Task: From the listing below, copy each line that contains the word "smiley".

Dataset records:
* * *

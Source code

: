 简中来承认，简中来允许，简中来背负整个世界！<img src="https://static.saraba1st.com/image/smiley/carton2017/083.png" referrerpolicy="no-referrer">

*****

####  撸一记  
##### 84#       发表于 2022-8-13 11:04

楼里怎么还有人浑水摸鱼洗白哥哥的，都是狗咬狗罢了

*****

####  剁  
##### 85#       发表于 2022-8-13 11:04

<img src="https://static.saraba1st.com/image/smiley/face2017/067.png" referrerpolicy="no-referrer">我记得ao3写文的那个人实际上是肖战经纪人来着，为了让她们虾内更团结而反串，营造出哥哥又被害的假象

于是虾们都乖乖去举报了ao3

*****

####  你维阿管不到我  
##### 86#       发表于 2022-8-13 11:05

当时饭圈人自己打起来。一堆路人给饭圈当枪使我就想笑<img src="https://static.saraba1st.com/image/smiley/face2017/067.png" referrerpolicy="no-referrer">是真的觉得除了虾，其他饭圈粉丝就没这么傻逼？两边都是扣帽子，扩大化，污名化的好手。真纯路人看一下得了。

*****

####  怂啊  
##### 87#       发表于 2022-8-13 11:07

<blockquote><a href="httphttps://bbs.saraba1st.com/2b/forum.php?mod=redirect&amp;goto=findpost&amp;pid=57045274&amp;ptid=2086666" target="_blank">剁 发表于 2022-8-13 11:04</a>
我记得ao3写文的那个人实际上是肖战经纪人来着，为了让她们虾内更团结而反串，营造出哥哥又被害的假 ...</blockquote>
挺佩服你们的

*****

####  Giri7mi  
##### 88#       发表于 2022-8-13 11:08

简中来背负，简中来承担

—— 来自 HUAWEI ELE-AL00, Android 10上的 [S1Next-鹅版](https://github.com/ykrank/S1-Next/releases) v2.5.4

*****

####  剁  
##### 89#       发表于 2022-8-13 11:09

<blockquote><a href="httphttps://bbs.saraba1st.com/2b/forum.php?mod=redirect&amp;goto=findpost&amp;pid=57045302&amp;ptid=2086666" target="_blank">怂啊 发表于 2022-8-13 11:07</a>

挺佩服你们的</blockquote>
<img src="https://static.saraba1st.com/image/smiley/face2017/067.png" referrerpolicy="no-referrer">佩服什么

* * *

Response for this exercise:
: 简中来承认，简中来允许，简中来背负整个世界！<img src="https://static.saraba1st.com/image/smiley/carton2017/083.png" referrerpolicy="no-referrer">
<img src="https://static.saraba1st.com/image/smiley/face2017/067.png" referrerpolicy="no-referrer">我记得ao3写文的那个人实际上是肖战经纪人来着，为了让她们虾内更团结而反串，营造出哥哥又被害的假象
当时饭圈人自己打起来。一堆路人给饭圈当枪使我就想笑<img src="https://static.saraba1st.com/image/smiley/face2017/067.png" referrerpolicy="no-referrer">是真的觉得除了虾，其他饭圈粉丝就没这么傻逼？两边都是扣帽子，扩大化，污名化的好手。真纯路人看一下得了。
<img src="https://static.saraba1st.com/image/smiley/face2017/067.png" referrerpolicy="no-referrer">佩服什么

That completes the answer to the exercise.